Sementara itu, jumlah orang usia kerja di China telah turun selama dekade terakhir dan populasi hampir tidak tumbuh, menambah ketegangan dalam masyarakat yang menua. Sensus pemerintah sekali dalam satu dekade menemukan bahwa populasi meningkat menjadi 1,411 miliar orang tahun lalu, naik 72 juta dari 2010.

Statistik menunjukkan 12 juta bayi lahir tahun lalu, yang akan turun 18 persen dari 2019 dengan 14,6 juta. Penduduk China di atas 60 tahun yang berjumlah 264 juta, menyumbang 18,7 persen dari total populasi negara itu pada 2020, 5,44 poin persentase lebih tinggi dari 2010.  Pada saat yang sama, populasi usia kerja turun menjadi 63,3 persen dari total dari 70,1 persen per tahun, selama sepuluh tahun.

Pergeseran ke aturan dua anak menyebabkan lonjakan sementara dalam jumlah kelahiran tetapi efeknya segera mereda. Jumlah kelahiran terus turun karena banyak perempuan memutuskan untuk tidak memulai keluarga.

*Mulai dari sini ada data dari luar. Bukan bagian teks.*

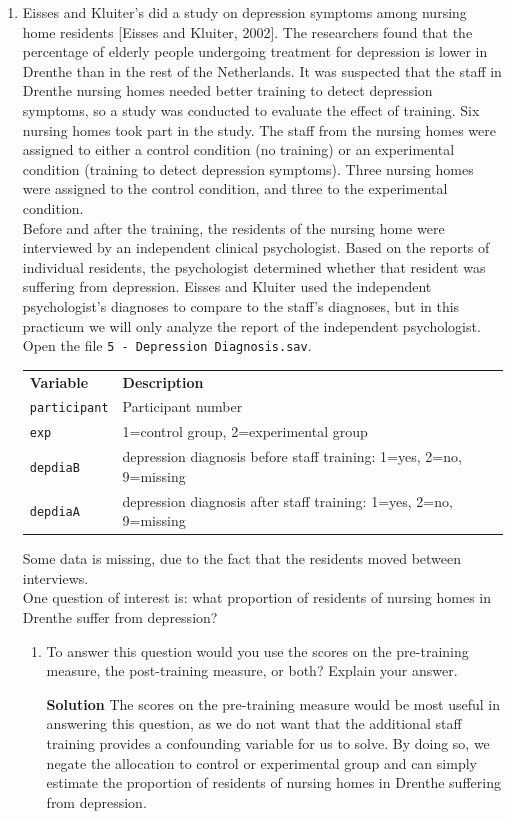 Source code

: \begin{enumerate}
    \item Eisses and Kluiter's did a study on depression symptoms among nursing home residents [Eisses and Kluiter, 2002]. The researchers found that the percentage of elderly people undergoing treatment for depression is lower in Drenthe than in the rest of the Netherlands. It was suspected that the staff in Drenthe nursing homes needed better training to detect depression symptoms, so a study was conducted to evaluate the effect of training. Six nursing homes took part in the study. The staff from the nursing homes were assigned to either a control condition (no training) or an experimental condition (training to detect depression symptoms). Three nursing homes were assigned to the control condition, and three to the experimental condition.
    \\
    Before and after the training, the residents of the nursing home were interviewed by an independent clinical psychologist. Based on the reports of individual residents, the psychologist determined whether that resident was suffering from depression. Eisses and Kluiter used the independent psychologist's diagnoses to compare to the staff's diagnoses, but in this practicum we will only analyze the report of the independent psychologist.
    \\
    Open the file \texttt{5 - Depression Diagnosis.sav}.
    \FloatBarrier
    \begin{table}[h]
    \centering
    \begin{tabular}{l|l}
    \textbf{Variable} & \textbf{Description} \\
    \texttt{participant} & Participant number \\
    \texttt{exp} & 1=control group, 2=experimental group \\
    \texttt{depdiaB} & depression diagnosis before staff training: 1=yes, 2=no, 9=missing \\
    \texttt{depdiaA} & depression diagnosis after staff training: 1=yes, 2=no, 9=missing
    \end{tabular}
    \end{table}
    \FloatBarrier
    Some data is missing, due to the fact that the residents moved between interviews.
    \\
    One question of interest is: what proportion of residents of nursing homes in Drenthe suffer from depression?
    \begin{enumerate}
        \item To answer this question would you use the scores on the pre-training measure, the post-training measure, or both? Explain your answer.
        \begin{framed}{\textbf{Solution}}
        The scores on the pre-training measure would be most useful in answering this question, as we do not want that the additional staff training provides a confounding variable for us to solve. By doing so, we negate the allocation to control or experimental group and can simply estimate the proportion of residents of nursing homes in Drenthe suffering from depression. 
        \end{framed}
        

\end{enumerate}
\end{enumerate}
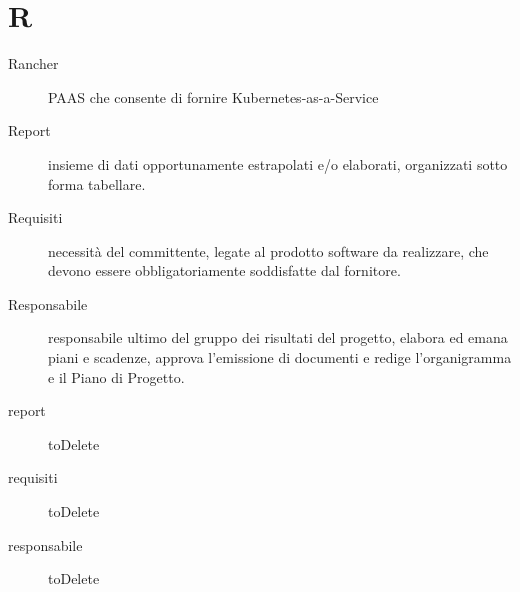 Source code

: \documentclass{article}
\begin{document}
  \section{R}
  \begin{description}
    \item[Rancher] PAAS che consente di fornire Kubernetes-as-a-Service
    \item[Report] insieme di dati opportunamente estrapolati e/o elaborati, organizzati sotto forma tabellare.
    \item[Requisiti] necessità del committente, legate al prodotto software da realizzare, che devono essere obbligatoriamente soddisfatte dal fornitore.
    \item[Responsabile] responsabile ultimo del gruppo dei risultati del progetto, elabora ed emana piani e scadenze, approva l'emissione di documenti e redige l'organigramma e il Piano di Progetto.
    \item[report] toDelete
    \item[requisiti] toDelete
    \item[responsabile] toDelete
	\end{description}
\end{document}
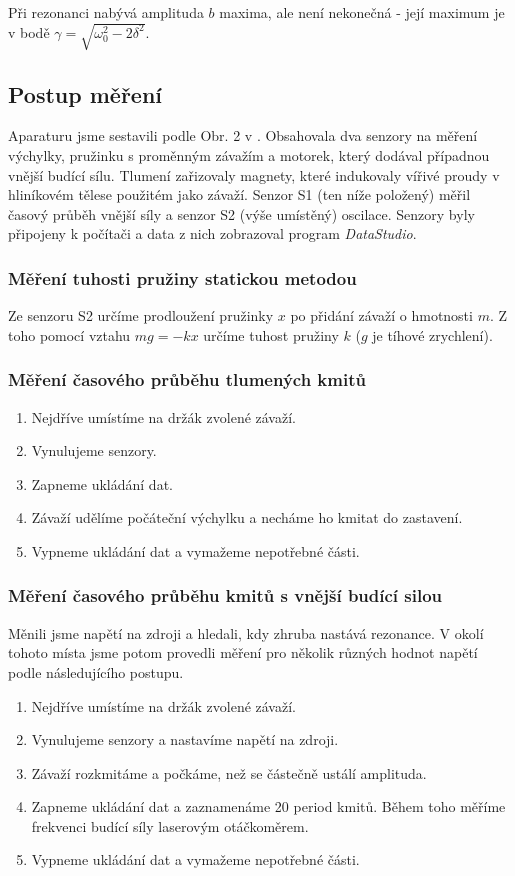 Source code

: \documentclass[english]{article}
\begin{document}
		Při rezonanci nabývá amplituda $b$ maxima, ale není nekonečná - její maximum je v bodě $\gamma = \sqrt{\omega_0^2 - 2\delta^2}$.
		
\subsection{Postup měření}
	Aparaturu jsme sestavili podle Obr. 2 v \cite{bib:zadani_1}. Obsahovala dva senzory na měření výchylky, pružinku s proměnným závažím a motorek, který dodával případnou vnější budící sílu. Tlumení zařizovaly magnety, které indukovaly vířivé proudy v hliníkovém tělese použitém jako závaží. Senzor S1 (ten níže položený) měřil časový průběh vnější síly a senzor S2 (výše umístěný) oscilace. Senzory byly připojeny k počítači a data z nich zobrazoval program \emph{DataStudio}. 
	
	\subsubsection{Měření tuhosti pružiny statickou metodou}
		Ze senzoru S2 určíme prodloužení pružinky $x$ po přidání závaží o hmotnosti $m$. Z toho pomocí vztahu $mg=-kx$ určíme tuhost pružiny $k$ ($g$ je tíhové zrychlení).
	\subsubsection{Měření časového průběhu tlumených kmitů}
		\begin{enumerate}
			\item Nejdříve umístíme na držák zvolené závaží.
			\item Vynulujeme senzory.
			\item Zapneme ukládání dat.
			\item Závaží udělíme počáteční výchylku a necháme ho kmitat do zastavení.
			\item Vypneme ukládání dat a vymažeme nepotřebné části.
		\end{enumerate}
	\subsubsection{Měření časového průběhu kmitů s vnější budící silou}
		Měnili jsme napětí na zdroji a hledali, kdy zhruba nastává rezonance. V okolí tohoto místa jsme potom provedli měření pro několik různých hodnot napětí podle následujícího postupu.
		\begin{enumerate}
			\item Nejdříve umístíme na držák zvolené závaží.
			\item Vynulujeme senzory a nastavíme napětí na zdroji.
			\item Závaží rozkmitáme a počkáme, než se částečně ustálí amplituda.
			\item Zapneme ukládání dat a zaznamenáme 20 period kmitů. Během toho měříme frekvenci budící síly laserovým otáčkoměrem. 
			\item Vypneme ukládání dat a vymažeme nepotřebné části.
		\end{enumerate}
	
\end{document}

Jepang, Jerman, dan beberapa negara kaya lainnya menghadapi tantangan yang sama dengan memiliki lebih sedikit pekerja untuk mendukung populasi yang menua. Namun, mereka dapat memanfaatkan investasi di pabrik, teknologi, dan aset asing, sementara China adalah negara berpenghasilan menengah dengan pertanian dan manufaktur padat karya.